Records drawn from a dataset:
*** Block opens ***
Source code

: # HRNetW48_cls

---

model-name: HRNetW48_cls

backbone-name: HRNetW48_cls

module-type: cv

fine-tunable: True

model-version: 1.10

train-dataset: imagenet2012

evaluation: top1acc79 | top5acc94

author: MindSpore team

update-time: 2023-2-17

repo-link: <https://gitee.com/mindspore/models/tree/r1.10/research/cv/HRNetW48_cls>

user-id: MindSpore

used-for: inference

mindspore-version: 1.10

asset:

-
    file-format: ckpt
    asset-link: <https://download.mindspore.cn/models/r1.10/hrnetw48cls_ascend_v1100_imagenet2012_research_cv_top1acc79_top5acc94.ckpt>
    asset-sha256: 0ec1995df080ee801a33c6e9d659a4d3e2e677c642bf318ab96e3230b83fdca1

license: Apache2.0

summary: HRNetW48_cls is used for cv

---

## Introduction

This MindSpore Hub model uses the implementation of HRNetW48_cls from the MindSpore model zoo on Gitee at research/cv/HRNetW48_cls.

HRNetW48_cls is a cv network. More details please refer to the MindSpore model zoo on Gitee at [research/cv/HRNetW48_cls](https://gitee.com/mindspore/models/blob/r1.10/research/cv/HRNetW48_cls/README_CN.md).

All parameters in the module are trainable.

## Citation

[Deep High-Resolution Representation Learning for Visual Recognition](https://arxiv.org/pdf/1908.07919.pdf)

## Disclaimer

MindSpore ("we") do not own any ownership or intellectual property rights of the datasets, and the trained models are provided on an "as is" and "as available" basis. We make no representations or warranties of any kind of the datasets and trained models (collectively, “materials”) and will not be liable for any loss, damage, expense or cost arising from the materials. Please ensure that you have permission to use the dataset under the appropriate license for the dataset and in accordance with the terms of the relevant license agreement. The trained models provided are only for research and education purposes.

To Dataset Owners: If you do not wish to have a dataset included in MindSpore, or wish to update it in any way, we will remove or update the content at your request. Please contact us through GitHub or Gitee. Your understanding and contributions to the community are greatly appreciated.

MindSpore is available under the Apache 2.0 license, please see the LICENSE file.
*** Block closes ***
▶ [WORK REQUEST]:
Restating every entry above word for word is the whole task.

▶ [PROBLEM SOLUTION]:
Source code

: # HRNetW48_cls

---

model-name: HRNetW48_cls

backbone-name: HRNetW48_cls

module-type: cv

fine-tunable: True

model-version: 1.10

train-dataset: imagenet2012

evaluation: top1acc79 | top5acc94

author: MindSpore team

update-time: 2023-2-17

repo-link: <https://gitee.com/mindspore/models/tree/r1.10/research/cv/HRNetW48_cls>

user-id: MindSpore

used-for: inference

mindspore-version: 1.10

asset:

-
    file-format: ckpt
    asset-link: <https://download.mindspore.cn/models/r1.10/hrnetw48cls_ascend_v1100_imagenet2012_research_cv_top1acc79_top5acc94.ckpt>
    asset-sha256: 0ec1995df080ee801a33c6e9d659a4d3e2e677c642bf318ab96e3230b83fdca1

license: Apache2.0

summary: HRNetW48_cls is used for cv

---

## Introduction

This MindSpore Hub model uses the implementation of HRNetW48_cls from the MindSpore model zoo on Gitee at research/cv/HRNetW48_cls.

HRNetW48_cls is a cv network. More details please refer to the MindSpore model zoo on Gitee at [research/cv/HRNetW48_cls](https://gitee.com/mindspore/models/blob/r1.10/research/cv/HRNetW48_cls/README_CN.md).

All parameters in the module are trainable.

## Citation

[Deep High-Resolution Representation Learning for Visual Recognition](https://arxiv.org/pdf/1908.07919.pdf)

## Disclaimer

MindSpore ("we") do not own any ownership or intellectual property rights of the datasets, and the trained models are provided on an "as is" and "as available" basis. We make no representations or warranties of any kind of the datasets and trained models (collectively, “materials”) and will not be liable for any loss, damage, expense or cost arising from the materials. Please ensure that you have permission to use the dataset under the appropriate license for the dataset and in accordance with the terms of the relevant license agreement. The trained models provided are only for research and education purposes.

To Dataset Owners: If you do not wish to have a dataset included in MindSpore, or wish to update it in any way, we will remove or update the content at your request. Please contact us through GitHub or Gitee. Your understanding and contributions to the community are greatly appreciated.

MindSpore is available under the Apache 2.0 license, please see the LICENSE file.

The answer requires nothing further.